After Jesus gives this example, he tells a story. Jesus is using a story to teach another important aspect of prayer.
And he said unto them, Which of you shall have a friend, and shall go unto him at midnight, and say unto him, Friend, lend me three loaves; For a friend of mine in his journey is come to me, and I have nothing to set before him? And he from within shall answer and say, Trouble me not: the door is now shut, and my children are with me in bed; I cannot rise and give thee. I say unto you, Though he will not rise and give him, because he is his friend, yet because of his importunity he will rise and give him as many as he needeth. — Luke 11:5-8 (KJV)
As you read the above verses, notice how the man, who has need in the story, is persistent. The key word is toward the end of Verse 8. That word is importunity. Here is the definition of importunity from Webster’s 1828 Dictionary.
IMPORTUNITY Pressing solicitation; urgent request; application for a claim or favor, which is urged with troublesome frequency or pertinacity.
Notice how the man continued to ask his friend until his request was granted. Think about the word, importunity, as it relates to your prayers to God.
Jesus then concludes his teaching on prayer by telling his disciples to go to God in prayer. He tells them to ask, seek, and knock. He tells them how good God is and how much God wants to give them the Holy Spirit.
And I say unto you, Ask, and it shall be given you; seek, and ye shall find; knock, and it shall be opened unto you. For every one that asketh receiveth; and he that seeketh findeth; and to him that knocketh it shall be opened. If a son shall ask bread of any of you that is a father, will he give him a stone? or if he ask a fish, will he for a fish give him a serpent?
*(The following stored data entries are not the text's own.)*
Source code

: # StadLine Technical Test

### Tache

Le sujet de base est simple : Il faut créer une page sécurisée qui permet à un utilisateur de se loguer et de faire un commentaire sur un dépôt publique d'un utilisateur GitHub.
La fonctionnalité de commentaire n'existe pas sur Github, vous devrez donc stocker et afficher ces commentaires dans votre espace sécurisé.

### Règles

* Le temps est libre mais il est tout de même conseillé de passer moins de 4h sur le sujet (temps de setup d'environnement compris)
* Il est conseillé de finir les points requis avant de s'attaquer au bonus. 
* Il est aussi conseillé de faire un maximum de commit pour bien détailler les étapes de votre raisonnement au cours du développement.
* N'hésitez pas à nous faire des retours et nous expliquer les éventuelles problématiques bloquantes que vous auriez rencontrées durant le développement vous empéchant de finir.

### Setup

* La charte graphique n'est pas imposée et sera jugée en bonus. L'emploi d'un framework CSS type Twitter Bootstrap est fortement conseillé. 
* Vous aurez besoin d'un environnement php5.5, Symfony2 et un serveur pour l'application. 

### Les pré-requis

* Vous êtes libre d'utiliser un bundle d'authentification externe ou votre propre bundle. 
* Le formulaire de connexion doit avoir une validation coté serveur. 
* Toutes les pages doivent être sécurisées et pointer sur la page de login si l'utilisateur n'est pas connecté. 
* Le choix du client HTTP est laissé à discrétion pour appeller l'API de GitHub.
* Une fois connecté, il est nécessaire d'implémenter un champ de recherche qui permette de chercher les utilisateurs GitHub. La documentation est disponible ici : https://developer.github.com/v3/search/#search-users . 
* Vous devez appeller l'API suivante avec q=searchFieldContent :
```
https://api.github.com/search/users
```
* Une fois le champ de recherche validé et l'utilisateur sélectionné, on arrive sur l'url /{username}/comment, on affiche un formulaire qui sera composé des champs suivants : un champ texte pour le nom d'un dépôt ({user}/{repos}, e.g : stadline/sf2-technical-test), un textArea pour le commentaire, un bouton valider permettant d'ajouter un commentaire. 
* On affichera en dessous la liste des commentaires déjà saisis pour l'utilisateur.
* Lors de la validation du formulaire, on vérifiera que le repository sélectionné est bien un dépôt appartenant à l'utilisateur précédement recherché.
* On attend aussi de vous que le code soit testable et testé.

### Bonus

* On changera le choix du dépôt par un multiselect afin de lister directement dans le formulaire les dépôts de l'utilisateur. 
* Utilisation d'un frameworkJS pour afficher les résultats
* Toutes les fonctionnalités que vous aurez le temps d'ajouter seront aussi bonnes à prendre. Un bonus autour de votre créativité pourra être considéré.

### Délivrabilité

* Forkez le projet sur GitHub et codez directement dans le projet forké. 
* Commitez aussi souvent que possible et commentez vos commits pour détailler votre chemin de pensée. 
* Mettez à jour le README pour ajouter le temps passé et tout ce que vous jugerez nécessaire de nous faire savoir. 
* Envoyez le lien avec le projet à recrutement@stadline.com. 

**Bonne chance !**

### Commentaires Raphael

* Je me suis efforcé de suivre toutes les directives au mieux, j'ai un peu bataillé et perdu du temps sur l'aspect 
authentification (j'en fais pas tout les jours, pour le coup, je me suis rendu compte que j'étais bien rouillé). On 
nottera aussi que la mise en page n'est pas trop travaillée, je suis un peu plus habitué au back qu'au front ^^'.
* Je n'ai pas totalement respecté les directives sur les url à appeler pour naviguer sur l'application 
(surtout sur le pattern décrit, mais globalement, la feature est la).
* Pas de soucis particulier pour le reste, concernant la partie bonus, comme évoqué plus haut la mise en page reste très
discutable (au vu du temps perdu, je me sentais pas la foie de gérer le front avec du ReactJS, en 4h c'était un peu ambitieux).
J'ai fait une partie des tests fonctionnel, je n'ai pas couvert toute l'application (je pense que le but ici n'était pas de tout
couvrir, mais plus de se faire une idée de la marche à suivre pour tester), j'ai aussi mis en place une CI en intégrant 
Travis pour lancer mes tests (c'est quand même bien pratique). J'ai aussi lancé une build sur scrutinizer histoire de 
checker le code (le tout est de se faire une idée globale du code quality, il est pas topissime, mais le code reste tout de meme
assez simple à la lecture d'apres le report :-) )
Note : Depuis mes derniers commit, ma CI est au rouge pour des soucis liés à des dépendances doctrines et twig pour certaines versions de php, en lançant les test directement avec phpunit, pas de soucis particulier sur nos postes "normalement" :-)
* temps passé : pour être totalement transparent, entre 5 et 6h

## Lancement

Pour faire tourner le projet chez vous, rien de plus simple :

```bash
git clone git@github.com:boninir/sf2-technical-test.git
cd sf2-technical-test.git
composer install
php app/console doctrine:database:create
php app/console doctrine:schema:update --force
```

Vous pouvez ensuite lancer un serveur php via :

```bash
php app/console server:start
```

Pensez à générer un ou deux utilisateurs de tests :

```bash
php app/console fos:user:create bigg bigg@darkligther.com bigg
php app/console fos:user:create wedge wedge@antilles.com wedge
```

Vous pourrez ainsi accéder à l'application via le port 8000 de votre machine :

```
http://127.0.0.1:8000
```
Or if he shall ask an egg, will he offer him a scorpion? If ye then, being evil, know how to give good gifts unto your children: how much more shall your heavenly Father give the Holy Spirit to them that ask him? — Luke 11:9-13 (KJV)
I have intentionally not gone into a lot of detail over these verses. Jesus taught it so well. Spend some time with God in these verses and ask, “Lord, teach me to pray.”